Supercomputers have long been used to predict how climate change will affect the Earth, but they use a lot of energy and generate a lot of heat in the process. I suppose it seemed a bit hypocritical to the guys at the Department of Energy’s Lawrence Berkeley National Laboratory when they realized that the type of in-depth climate change model they wanted to build would result in a supercomputer requiring 200 megawatts to operate — enough energy to power a city of 100,000 residents.

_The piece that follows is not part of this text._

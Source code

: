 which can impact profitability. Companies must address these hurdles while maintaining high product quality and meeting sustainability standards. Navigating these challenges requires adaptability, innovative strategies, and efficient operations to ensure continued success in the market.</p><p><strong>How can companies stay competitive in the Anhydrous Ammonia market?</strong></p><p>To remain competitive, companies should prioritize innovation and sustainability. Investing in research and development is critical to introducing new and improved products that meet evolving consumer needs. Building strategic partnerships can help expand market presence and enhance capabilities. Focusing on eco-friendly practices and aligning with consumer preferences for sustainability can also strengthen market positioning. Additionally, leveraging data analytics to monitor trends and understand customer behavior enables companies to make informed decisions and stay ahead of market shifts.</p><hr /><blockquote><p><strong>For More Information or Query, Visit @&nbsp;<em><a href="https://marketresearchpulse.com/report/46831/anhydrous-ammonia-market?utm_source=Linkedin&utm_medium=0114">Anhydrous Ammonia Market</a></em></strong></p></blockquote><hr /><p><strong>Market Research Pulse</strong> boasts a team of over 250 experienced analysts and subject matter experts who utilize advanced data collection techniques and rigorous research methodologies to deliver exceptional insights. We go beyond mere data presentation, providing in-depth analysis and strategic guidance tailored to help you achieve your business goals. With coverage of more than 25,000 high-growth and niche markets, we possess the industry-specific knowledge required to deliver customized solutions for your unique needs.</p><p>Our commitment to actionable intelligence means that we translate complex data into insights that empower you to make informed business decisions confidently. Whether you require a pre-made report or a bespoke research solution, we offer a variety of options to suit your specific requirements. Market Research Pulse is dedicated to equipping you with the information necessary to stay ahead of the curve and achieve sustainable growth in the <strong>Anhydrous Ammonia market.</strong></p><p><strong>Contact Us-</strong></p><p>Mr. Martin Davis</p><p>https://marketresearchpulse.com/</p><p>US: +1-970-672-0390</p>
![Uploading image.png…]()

Yet, a computer to measure cloud formation at a 1-kilometer scale could generate real breakthroughs in climatological understanding, even if it would need to be 1,000 times more powerful than existing computers and would cost about $1 billion to build. So the Berkeley Lab guys took the current supercomputing architecture — which essentially places a lot of x86 processors in a box — and dumped it for specially designed embedded processors that could be connected to create a more power-efficient supercomputer.
They teamed up with Tenscilica to design a supercomputer comprised of tens of thousands of specialized processors that (if all goes as planned) should cut the total power usage to 4 MW. Tensilica processors are customized and embedded in devices such as mobile phones, digital cameras, specialized routers and other applications that require a chip to do one thing. The singular purpose of these custom chips translates into power savings, but the are typically more expensive than the more all-purpose variety.
However, Chris Rowen, president and CEO of Tensilica, says the cost of building such a supercomputers should still be “orders of magnitude” less than the estimate $1 billion for an x86 system. Part of the reason is Tensilica should be able to cram a lot more processors on a chip and in a box, saving on hardware costs.
This is all at the research stage right now, but success could not only lead to better climate modeling while using less energy, but also more efficient data centers if specialized CPUs can boost speeds while cutting power costs.